As a teacher and as an editor, my counsel to students and writers often seems too obvious even to say. For instance: “You can’t complete a large project in a short time. Proceed bit by bit” (or “bird by bird“).

I have found, though, that repeating such counsel, many times, loudly and then quietly, and in different contexts, can reduce its obviousness to reveal its plain urgency.

What is more obvious than “practice something to get better at it”? Here is my friend Jonathan Mayhew in a post called “Jazz Piano” from his superb blog “Stupid Motivational Tricks: Scholarly Writing and How to Get It Done“:

Every thing begins with an idea. I have always wanted to play jazz piano, and now I am doing it, albeit at a lowish level. I see no possibility of getting worse with practice. There will be a plateau or two, with steady progress between the plateaux, and then a point at which I won’t get better.

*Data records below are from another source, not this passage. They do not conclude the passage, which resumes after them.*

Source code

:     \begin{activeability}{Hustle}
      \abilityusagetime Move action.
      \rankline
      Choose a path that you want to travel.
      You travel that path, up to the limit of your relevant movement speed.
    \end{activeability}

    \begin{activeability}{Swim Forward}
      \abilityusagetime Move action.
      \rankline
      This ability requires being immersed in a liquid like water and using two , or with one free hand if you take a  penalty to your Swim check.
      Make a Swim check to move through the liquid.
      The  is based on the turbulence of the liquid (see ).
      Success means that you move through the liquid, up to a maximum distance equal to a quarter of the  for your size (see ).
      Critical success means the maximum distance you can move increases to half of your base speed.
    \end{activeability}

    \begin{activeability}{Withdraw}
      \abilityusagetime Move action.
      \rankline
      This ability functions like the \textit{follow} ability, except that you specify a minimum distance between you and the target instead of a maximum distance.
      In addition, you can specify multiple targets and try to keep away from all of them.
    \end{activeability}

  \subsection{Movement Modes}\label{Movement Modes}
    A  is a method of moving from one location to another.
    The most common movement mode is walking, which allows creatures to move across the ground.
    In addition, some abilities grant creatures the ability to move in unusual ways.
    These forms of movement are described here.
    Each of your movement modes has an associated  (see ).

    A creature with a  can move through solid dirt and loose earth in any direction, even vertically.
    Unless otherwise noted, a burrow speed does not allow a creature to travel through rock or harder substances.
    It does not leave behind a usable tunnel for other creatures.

It strikes me that the key with these kinds of things is neither to underestimate nor to overestimate the difficulty of it. If you think it is going to be easy, then it is easy to get frustrated. If you think of it is impossible, then you won’t even imagine doing it. My approach is just to get lost in it when I am doing it. I could spend 15 minutes trying out variations of a few chords. The other day I closed my eyes and I could still play some of my songs fine.

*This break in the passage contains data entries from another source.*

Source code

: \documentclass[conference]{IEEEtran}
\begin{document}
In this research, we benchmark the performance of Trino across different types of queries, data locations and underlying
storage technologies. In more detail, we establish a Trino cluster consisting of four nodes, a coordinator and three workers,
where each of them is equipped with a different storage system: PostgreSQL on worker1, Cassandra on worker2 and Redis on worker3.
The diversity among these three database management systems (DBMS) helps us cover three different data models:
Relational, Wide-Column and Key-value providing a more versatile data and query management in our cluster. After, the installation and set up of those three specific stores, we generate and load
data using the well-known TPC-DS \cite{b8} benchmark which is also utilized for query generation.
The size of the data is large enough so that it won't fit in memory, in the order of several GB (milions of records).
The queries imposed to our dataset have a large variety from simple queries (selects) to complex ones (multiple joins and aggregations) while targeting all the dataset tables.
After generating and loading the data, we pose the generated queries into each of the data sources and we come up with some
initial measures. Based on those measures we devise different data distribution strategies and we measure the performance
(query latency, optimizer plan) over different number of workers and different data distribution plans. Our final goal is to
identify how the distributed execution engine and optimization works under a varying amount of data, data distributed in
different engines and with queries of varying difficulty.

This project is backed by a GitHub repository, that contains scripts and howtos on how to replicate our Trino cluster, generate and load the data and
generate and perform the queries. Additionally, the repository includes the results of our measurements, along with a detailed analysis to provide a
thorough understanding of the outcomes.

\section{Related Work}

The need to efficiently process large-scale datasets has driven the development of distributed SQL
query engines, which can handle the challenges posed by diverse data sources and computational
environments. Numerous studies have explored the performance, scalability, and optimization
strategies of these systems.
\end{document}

Most things, you can probably do. Ride a bike, make ceramics, or grow plants. If you are interested enough in it, that is. I am quite sure that I could be a crossword puzzle constructor. Some day I’ll want to do this, though not now.

Mayhew’s blog slices into the topic of practice again and again – lucid, brilliant, entertaining, and always very useful variations upon a theme. It is profound stuff. What one says about getting better at playing piano, writing books, constructing crossword puzzles – one is saying about living life.

“I see no possibility of getting worse with practice.”